_PROMPT_:
Select, from the data, each line where "obstacles" occurs.

_RECORDS FOR THIS TASK_:

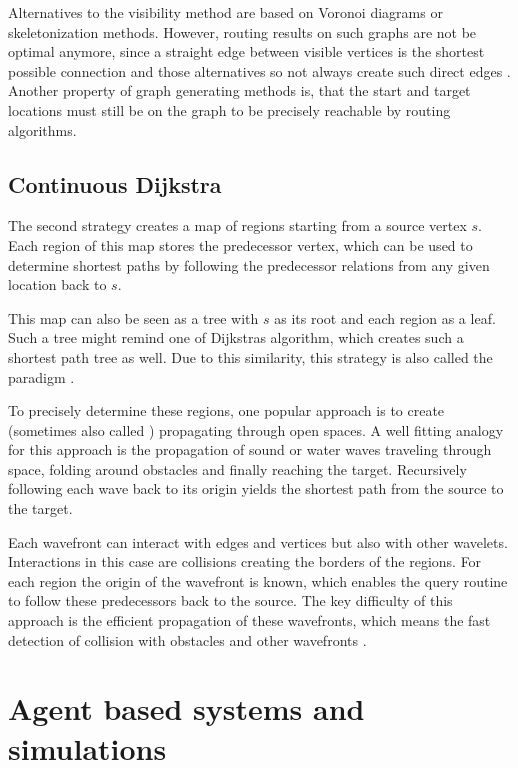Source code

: 		Alternatives to the visibility method are based on Voronoi diagrams or skeletonization methods.
		However, routing results on such graphs are not be optimal anymore, since a straight edge between visible vertices is the shortest possible connection and those alternatives so not always create such direct edges \cite{graser-osm-open-spaces}.
		Another property of graph generating methods is, that the start and target locations must still be on the graph to be precisely reachable by routing algorithms.
	
	\subsection{Continuous Dijkstra}
	\label{subsec:continuous-dijkstra}
	
		The second strategy creates a map of regions starting from a source vertex $s$.
		Each region of this map stores the predecessor vertex, which can be used to determine shortest paths by following the predecessor relations from any given location back to $s$.

		This map can also be seen as a tree with $s$ as its root and each region as a leaf.
		Such a tree might remind one of Dijkstras algorithm, which creates such a shortest path tree as well.
		Due to this similarity, this strategy is also called the  paradigm \cite{mitchell-discrete-geodesic}.
		
		To precisely determine these regions, one popular approach is to create  (sometimes also called ) propagating through open spaces.
		A well fitting analogy for this approach is the propagation of sound or water waves traveling through space, folding around obstacles and finally reaching the target.
		Recursively following each wave back to its origin yields the shortest path from the source to the target.
		
		Each wavefront can interact with edges and vertices but also with other wavelets.
		Interactions in this case are collisions creating the borders of the regions.
		For each region the origin of the wavefront is known, which enables the query routine to follow these predecessors back to the source.
		The key difficulty of this approach is the efficient propagation of these wavefronts, which means the fast detection of collision with obstacles and other wavefronts \cite{hershberger-suri}.

\section{Agent based systems and simulations}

_ANSWER AREA_:
		A well fitting analogy for this approach is the propagation of sound or water waves traveling through space, folding around obstacles and finally reaching the target.
		The key difficulty of this approach is the efficient propagation of these wavefronts, which means the fast detection of collision with obstacles and other wavefronts \cite{hershberger-suri}.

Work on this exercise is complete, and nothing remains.